Problem description. Among the entries below, find the lines holding "question" and copy them.

━━━ Data supplied

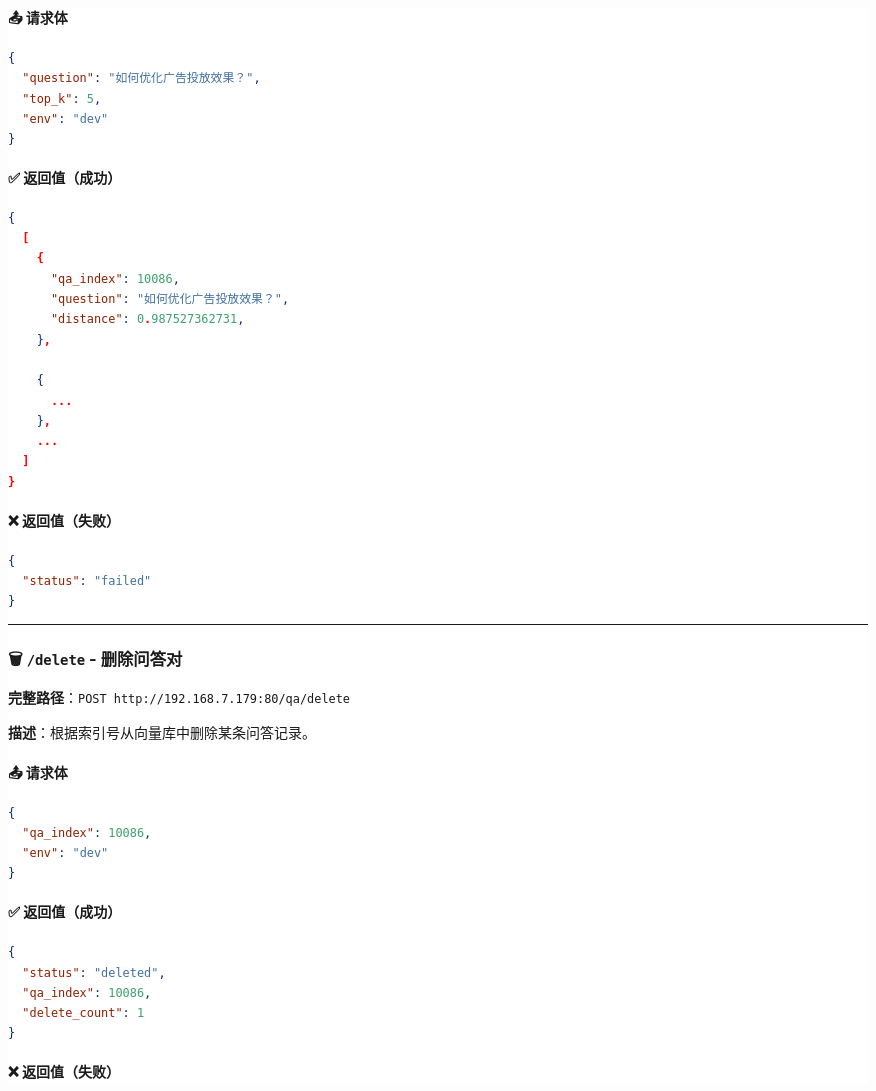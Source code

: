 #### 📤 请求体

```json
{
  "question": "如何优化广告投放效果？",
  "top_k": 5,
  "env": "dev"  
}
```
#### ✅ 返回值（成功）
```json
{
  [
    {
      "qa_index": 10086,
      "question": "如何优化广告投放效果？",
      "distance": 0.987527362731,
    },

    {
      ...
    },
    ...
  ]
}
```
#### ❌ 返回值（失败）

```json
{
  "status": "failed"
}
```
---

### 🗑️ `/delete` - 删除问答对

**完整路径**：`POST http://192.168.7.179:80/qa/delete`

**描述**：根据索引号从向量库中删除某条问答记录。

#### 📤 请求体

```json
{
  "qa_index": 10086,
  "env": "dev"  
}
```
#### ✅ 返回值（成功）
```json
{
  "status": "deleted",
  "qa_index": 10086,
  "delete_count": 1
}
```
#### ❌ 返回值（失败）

━━━━━━

Reply.
  "question": "如何优化广告投放效果？",
      "question": "如何优化广告投放效果？",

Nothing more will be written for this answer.